No hay gusto como el ver que un traidor va a padecer. Francisco Maldonado

Hace 170 años un ejército invasor acosó la ciudad al asediar Churubusco y al vencer en las batallas del Molino del Rey, de Padierna y tomar a la fuerza el alcázar de Chapultepec, para luego dirigir sus huestes en contra de las garitas de Belén y de San Cosme; y un 14 de septiembre, a pesar del pedimento del ayuntamiento capitalino de “no ocupar Palacio ni izar el lábaro extranjero”, las huestes de Winfield Scott vejaron el derecho de rendición e izaron la bandera de las barras y las estrellas en la sede del gobierno mexicano.

Pocos recuerdan los esfuerzos de Rafael Espinosa y los capitulares del Cabildo José Urbano Fonseca, José María Zaldívar, Juan Palacios y del oficial mayor del ayuntamiento, Leandro Estrada, quienes ante la determinación de Santa Anna de abandonar al invasor la capital del país, a mata caballo acordaron una protesta y unas proposiciones que entregaron a Scott en Tacubaya, cerca de las 4 de la madrugada del 14 de septiembre de 1847.

Dicho documento expresó la más solemne protesta “ante la faz del mundo y del general en jefe del ejército norteamericano, que si los azares de la guerra han puesto a la ciudad en poder de los Estados Unidos del Norte, nunca es su ánimo someterse voluntariamente a ningún jefe, persona o autoridad, sino a las que emanan de la Constitución Federal sancionada por el gobierno de la República Mexicana”, lo que generó la ira del aprehensivo militar yankee, quien, ignorando el derecho de gentes que asistía al Cabildo capitalino a efecto de garantizar “la tranquilidad del vecindario”, ordenó tomar la plaza.

El talante y patriotismo de los integrantes de aquel Ayuntamiento capitalino, contrasta diametralmente con la servil actitud con la que hoy sus herederos actúan en contra “del vecindario” y, sobre todo, de su patrimonio colectivo, tal y como lo acreditan sus obsesiones por concesionar el Bosque de Chapultepec, como se desprende de la segunda convocatoria para elaborar el Plan Maestro del Zoológico de Chapultepec, eufemismo que esconde una invitación a su privatización, con sus preceptivas  “estrategias de marketing”.

Y qué decir del anuncio sobre la elaboración y aplicación de un “reglamento para el uso de la Plaza de la Constitución”, el cual privilegia sus empleos lúdicos en detrimento de los ejercicios cívicos y, peor aún, de los derechos políticos de los mexicanos, cuya exigencia ha encontrado en la saliente administración del Dr.

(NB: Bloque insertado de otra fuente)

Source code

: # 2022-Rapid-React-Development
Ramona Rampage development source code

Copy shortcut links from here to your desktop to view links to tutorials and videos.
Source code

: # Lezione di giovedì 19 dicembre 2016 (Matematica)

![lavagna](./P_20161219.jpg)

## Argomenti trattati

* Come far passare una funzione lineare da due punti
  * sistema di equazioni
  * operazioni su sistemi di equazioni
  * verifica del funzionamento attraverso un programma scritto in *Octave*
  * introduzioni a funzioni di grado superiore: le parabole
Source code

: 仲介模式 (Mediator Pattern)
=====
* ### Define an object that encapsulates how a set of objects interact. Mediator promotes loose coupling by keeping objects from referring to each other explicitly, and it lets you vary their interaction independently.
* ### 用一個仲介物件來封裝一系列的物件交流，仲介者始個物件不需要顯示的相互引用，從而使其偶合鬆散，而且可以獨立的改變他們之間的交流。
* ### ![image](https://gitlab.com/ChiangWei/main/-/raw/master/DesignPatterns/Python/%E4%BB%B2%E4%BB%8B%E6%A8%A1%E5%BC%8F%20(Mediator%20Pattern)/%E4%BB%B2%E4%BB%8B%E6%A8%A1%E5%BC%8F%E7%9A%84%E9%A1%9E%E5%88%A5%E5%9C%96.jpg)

Mancera al émulo más conspicuo del gobernador civil y militar de la ciudad de aquel fatídico episodio de 1847, el general John A. Quitmann, impuesto por Scott como azote de los capitalinos.

En sentido distinto a la sentencia del capitán salmantino de la Guerra de las Comunidades de Castilla del siglo XV, don Francisco Maldonado, los capitalinos no quisiéramos ver el padecimiento que aquejará al mancerismo claudicante ante la historia.